# Extrem lahme Netzwerk Initialisierung bei Windows XP



## MrSandman666 (28. März 2002)

Hallo erstmal!

Seit ich meinen Rechner neu aufgesetzt habe (mittels Recovery CD) braucht Windows irgendwie ewig um die Netzwerkprotokolle zu initialisieren. Windows ist schon lange hochgefahren, aber ich kann nicht in die Eigenschaften der Netzwerkumgebung einsehen, ich kann keine DSL Verbingungen herstellen und Netzwerkverbindungen werden nicht erkannt. Erst nach etwa 2 Minuten kann ich das Netzwerk benutzen und online gehen. Das passiert übrigens nicht, wenn der PC schon ne Weile läuft und man sich als neuer User anmeldet, nur nachdem der PC hochfährt.

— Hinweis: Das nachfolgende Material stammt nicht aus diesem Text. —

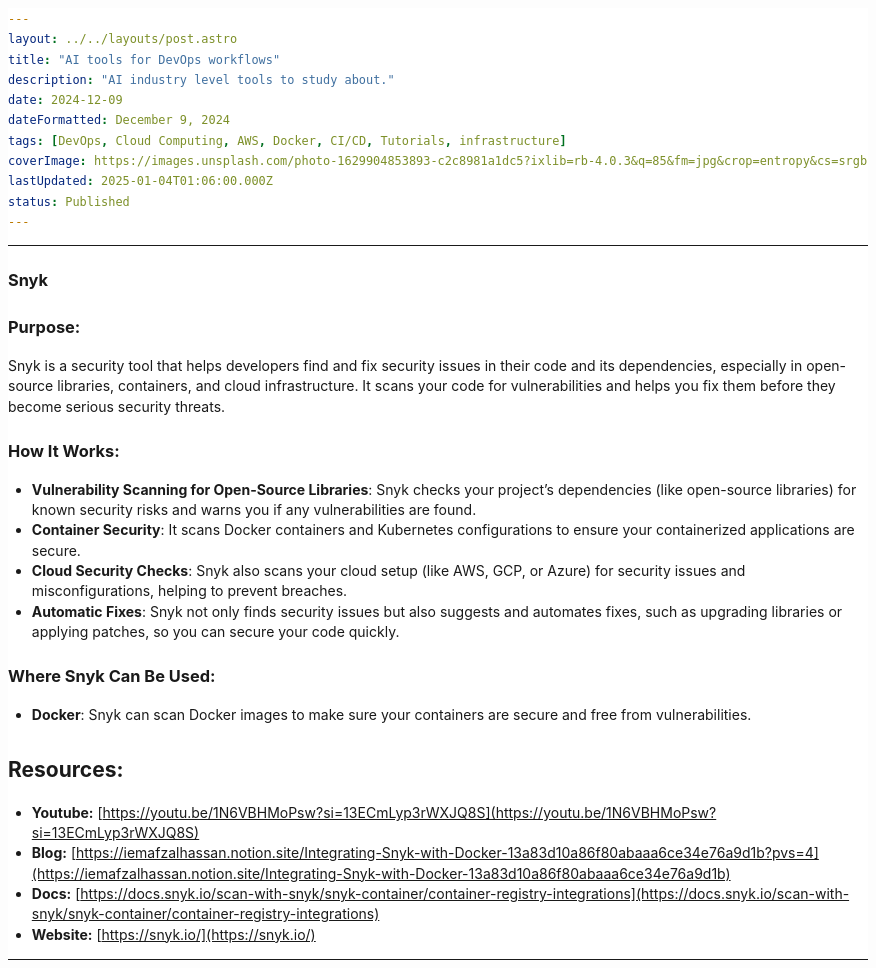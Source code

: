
 ```yaml
---
layout: ../../layouts/post.astro
title: "AI tools for DevOps workflows"
description: "AI industry level tools to study about."
date: 2024-12-09
dateFormatted: December 9, 2024
tags: [DevOps, Cloud Computing, AWS, Docker, CI/CD, Tutorials, infrastructure]
coverImage: https://images.unsplash.com/photo-1629904853893-c2c8981a1dc5?ixlib=rb-4.0.3&q=85&fm=jpg&crop=entropy&cs=srgb
lastUpdated: 2025-01-04T01:06:00.000Z
status: Published
---
```



---


### <strong>Snyk</strong>


### <strong>Purpose:</strong>


Snyk is a security tool that helps developers find and fix security issues in their code and its dependencies, especially in open-source libraries, containers, and cloud infrastructure. It scans your code for vulnerabilities and helps you fix them before they become serious security threats.


### <strong>How It Works:</strong>

- <strong>Vulnerability Scanning for Open-Source Libraries</strong>: Snyk checks your project’s dependencies (like open-source libraries) for known security risks and warns you if any vulnerabilities are found.
- <strong>Container Security</strong>: It scans Docker containers and Kubernetes configurations to ensure your containerized applications are secure.
- <strong>Cloud Security Checks</strong>: Snyk also scans your cloud setup (like AWS, GCP, or Azure) for security issues and misconfigurations, helping to prevent breaches.
- <strong>Automatic Fixes</strong>: Snyk not only finds security issues but also suggests and automates fixes, such as upgrading libraries or applying patches, so you can secure your code quickly.

### <strong>Where Snyk Can Be Used:</strong>

- <strong>Docker</strong>: Snyk can scan Docker images to make sure your containers are secure and free from vulnerabilities.

## Resources:

- <strong>Youtube:</strong> [https://youtu.be/1N6VBHMoPsw?si=13ECmLyp3rWXJQ8S](https://youtu.be/1N6VBHMoPsw?si=13ECmLyp3rWXJQ8S)
- <strong>Blog:</strong> [https://iemafzalhassan.notion.site/Integrating-Snyk-with-Docker-13a83d10a86f80abaaa6ce34e76a9d1b?pvs=4](https://iemafzalhassan.notion.site/Integrating-Snyk-with-Docker-13a83d10a86f80abaaa6ce34e76a9d1b)
- <strong>Docs:</strong> [https://docs.snyk.io/scan-with-snyk/snyk-container/container-registry-integrations](https://docs.snyk.io/scan-with-snyk/snyk-container/container-registry-integrations)
- <strong>Website:</strong> [https://snyk.io/](https://snyk.io/)

---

Hat irgendjemand ne Idee, woran das liegen könnte? Oder noch wichtiger: hat irgendjemand ne Idee, wie man das beheben könnte?


----------



## Lykon (6. April 2002)

wenn du 2 netzwerkkarten drin hast, dann kannst du bei der wo das dsl modem dran ist die tcp/ip dienste deaktivieren, die brauchste da net, da sowieso pppoe benutzt wird. Wenn du das dann hast, hast du nur noch tcp/ip für die home-card und somit wird das wieder um einiges schneller hatte das prob auch, so hats bei mir geklappt


----------



## MrSandman666 (6. April 2002)

Danke, werde ich mal ausprobieren!


----------